Antitrypanosomal activity of quaternary naphthalimide derivatives
Muth, Mathias,Hoerr, Verena,Glaser, Melanie,Ponte-Sucre, Alicia,Moll, Heidrun,Stich, August,Holzgrabe, Ulrike
, p. 1590 - 1593 (2007)
Sleeping sickness caused by Trypanosoma brucei gambiense and rhodesiense is fatal if left untreated. Due to the toxicity of drugs currently used and the emerging resistance against these drugs new lead compounds are urgently needed.

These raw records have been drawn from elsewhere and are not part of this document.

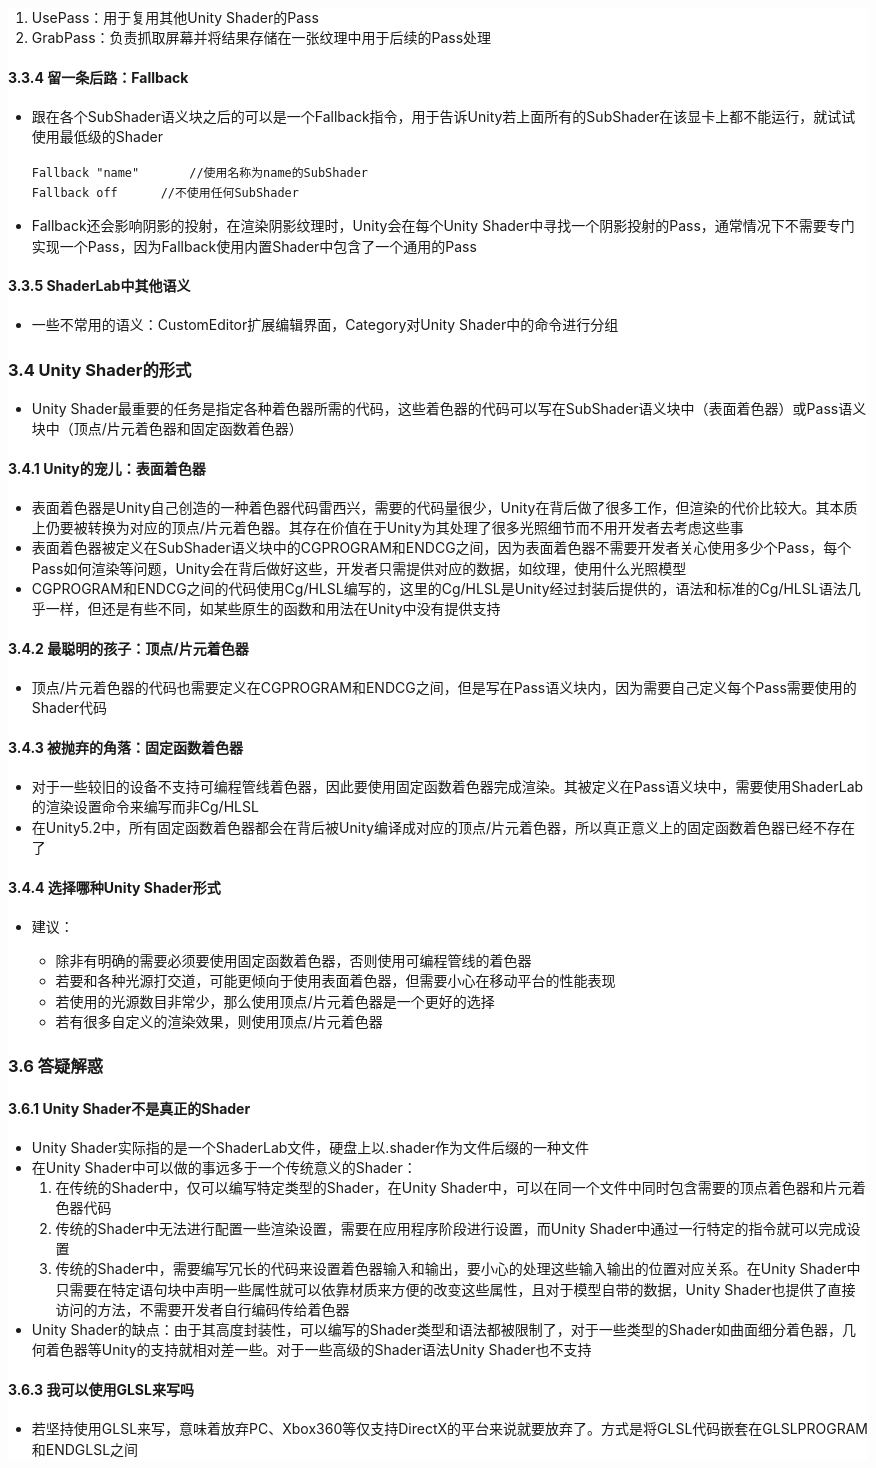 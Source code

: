   1. UsePass：用于复用其他Unity Shader的Pass
  2. GrabPass：负责抓取屏幕并将结果存储在一张纹理中用于后续的Pass处理

#### 3.3.4 留一条后路：Fallback

- 跟在各个SubShader语义块之后的可以是一个Fallback指令，用于告诉Unity若上面所有的SubShader在该显卡上都不能运行，就试试使用最低级的Shader

  ```
  Fallback "name"		//使用名称为name的SubShader
  Fallback off		//不使用任何SubShader
  ```

- Fallback还会影响阴影的投射，在渲染阴影纹理时，Unity会在每个Unity Shader中寻找一个阴影投射的Pass，通常情况下不需要专门实现一个Pass，因为Fallback使用内置Shader中包含了一个通用的Pass

#### 3.3.5 ShaderLab中其他语义

- 一些不常用的语义：CustomEditor扩展编辑界面，Category对Unity Shader中的命令进行分组

### 3.4 Unity Shader的形式

- Unity Shader最重要的任务是指定各种着色器所需的代码，这些着色器的代码可以写在SubShader语义块中（表面着色器）或Pass语义块中（顶点/片元着色器和固定函数着色器）

#### 3.4.1 Unity的宠儿：表面着色器

- 表面着色器是Unity自己创造的一种着色器代码雷西兴，需要的代码量很少，Unity在背后做了很多工作，但渲染的代价比较大。其本质上仍要被转换为对应的顶点/片元着色器。其存在价值在于Unity为其处理了很多光照细节而不用开发者去考虑这些事
- 表面着色器被定义在SubShader语义块中的CGPROGRAM和ENDCG之间，因为表面着色器不需要开发者关心使用多少个Pass，每个Pass如何渲染等问题，Unity会在背后做好这些，开发者只需提供对应的数据，如纹理，使用什么光照模型
- CGPROGRAM和ENDCG之间的代码使用Cg/HLSL编写的，这里的Cg/HLSL是Unity经过封装后提供的，语法和标准的Cg/HLSL语法几乎一样，但还是有些不同，如某些原生的函数和用法在Unity中没有提供支持

#### 3.4.2 最聪明的孩子：顶点/片元着色器

- 顶点/片元着色器的代码也需要定义在CGPROGRAM和ENDCG之间，但是写在Pass语义块内，因为需要自己定义每个Pass需要使用的Shader代码

#### 3.4.3 被抛弃的角落：固定函数着色器

- 对于一些较旧的设备不支持可编程管线着色器，因此要使用固定函数着色器完成渲染。其被定义在Pass语义块中，需要使用ShaderLab的渲染设置命令来编写而非Cg/HLSL
- 在Unity5.2中，所有固定函数着色器都会在背后被Unity编译成对应的顶点/片元着色器，所以真正意义上的固定函数着色器已经不存在了

#### 3.4.4 选择哪种Unity Shader形式

- 建议：

  - 除非有明确的需要必须要使用固定函数着色器，否则使用可编程管线的着色器
  - 若要和各种光源打交道，可能更倾向于使用表面着色器，但需要小心在移动平台的性能表现
  - 若使用的光源数目非常少，那么使用顶点/片元着色器是一个更好的选择
  - 若有很多自定义的渲染效果，则使用顶点/片元着色器


### 3.6 答疑解惑

#### 3.6.1 Unity Shader不是真正的Shader

- Unity Shader实际指的是一个ShaderLab文件，硬盘上以.shader作为文件后缀的一种文件
- 在Unity Shader中可以做的事远多于一个传统意义的Shader：
  1. 在传统的Shader中，仅可以编写特定类型的Shader，在Unity Shader中，可以在同一个文件中同时包含需要的顶点着色器和片元着色器代码
  2. 传统的Shader中无法进行配置一些渲染设置，需要在应用程序阶段进行设置，而Unity Shader中通过一行特定的指令就可以完成设置
  3. 传统的Shader中，需要编写冗长的代码来设置着色器输入和输出，要小心的处理这些输入输出的位置对应关系。在Unity Shader中只需要在特定语句块中声明一些属性就可以依靠材质来方便的改变这些属性，且对于模型自带的数据，Unity Shader也提供了直接访问的方法，不需要开发者自行编码传给着色器
- Unity Shader的缺点：由于其高度封装性，可以编写的Shader类型和语法都被限制了，对于一些类型的Shader如曲面细分着色器，几何着色器等Unity的支持就相对差一些。对于一些高级的Shader语法Unity Shader也不支持

#### 3.6.3 我可以使用GLSL来写吗

- 若坚持使用GLSL来写，意味着放弃PC、Xbox360等仅支持DirectX的平台来说就要放弃了。方式是将GLSL代码嵌套在GLSLPROGRAM和ENDGLSL之间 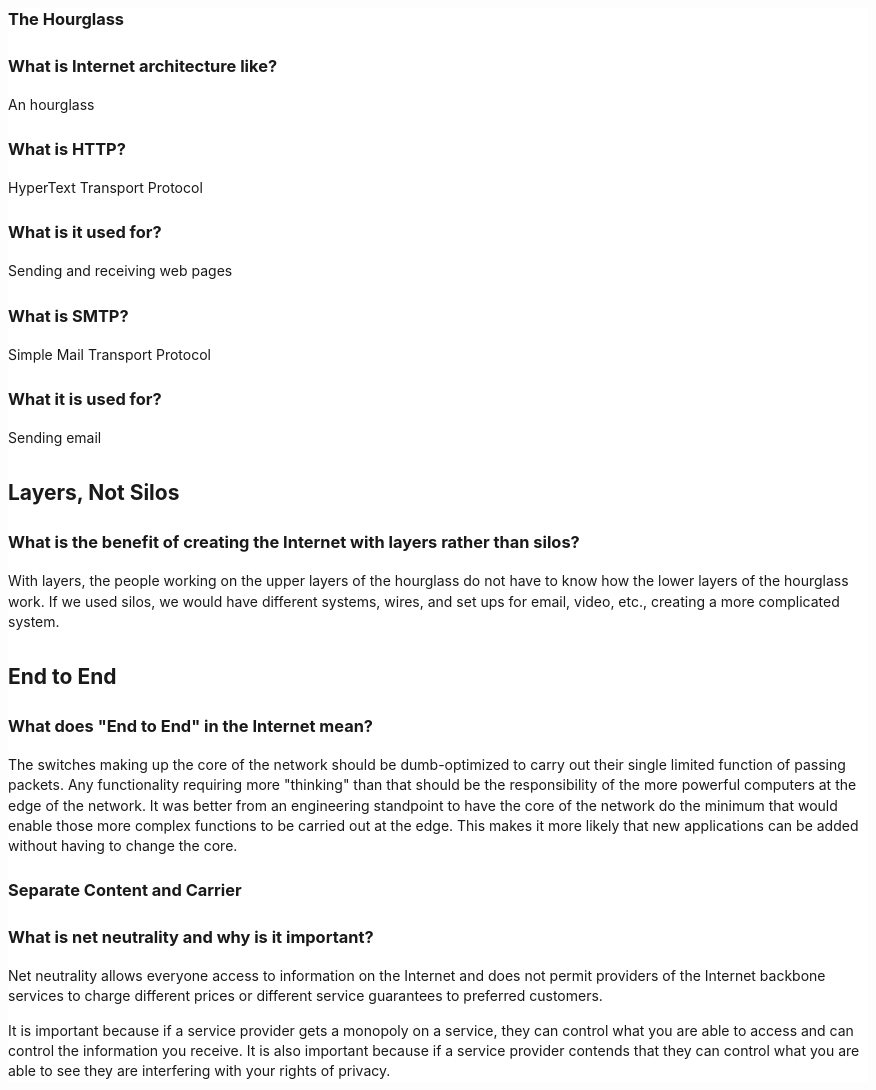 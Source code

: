 ### The Hourglass

### What is Internet architecture like? 

An hourglass

### What is HTTP? 

HyperText Transport Protocol

### What is it used for?

Sending and receiving web pages

### What is SMTP?

Simple Mail Transport Protocol

### What it is used for?

Sending email 

## Layers, Not Silos

### What is the benefit of creating the Internet with layers rather than silos?

With layers, the people working on the upper layers of the hourglass do not have to know how the lower layers of the hourglass work. If we used silos, we would have different systems, wires, and set ups for email, video, etc., creating a more complicated system.

## End to End

### What does "End to End" in the Internet mean?

The switches making up the core of the network should be dumb-optimized to carry out their single limited function of passing packets. Any functionality requiring more "thinking" than that should be the responsibility of the more powerful computers at the edge of the network. It was better from an engineering standpoint to have the core of the network do the minimum that would enable those more complex functions to be carried out at the edge. This makes it more likely that new applications can be added without having to change the core.

### Separate Content and Carrier 

### What is net neutrality and why is it important? 

Net neutrality allows everyone access to information on the Internet and does not permit providers of the Internet backbone services to charge different prices or different service guarantees to preferred customers.

It is important because if a service provider gets a monopoly on a service, they can control what you are able to access and can control the information you receive. It is also important because if a service provider contends that they can control what you are able to see they are interfering with your rights of privacy.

Within the frame of a broad screening program for drugs with antitrypanosomal activity, some highly potent tertiary and quaternary mono- and bisnaphthalimides being active in the lower micromolar and nanomolar range of concentration have been identified. These compounds are easily available via a two- or three-step microwave-driven synthesis with high yield.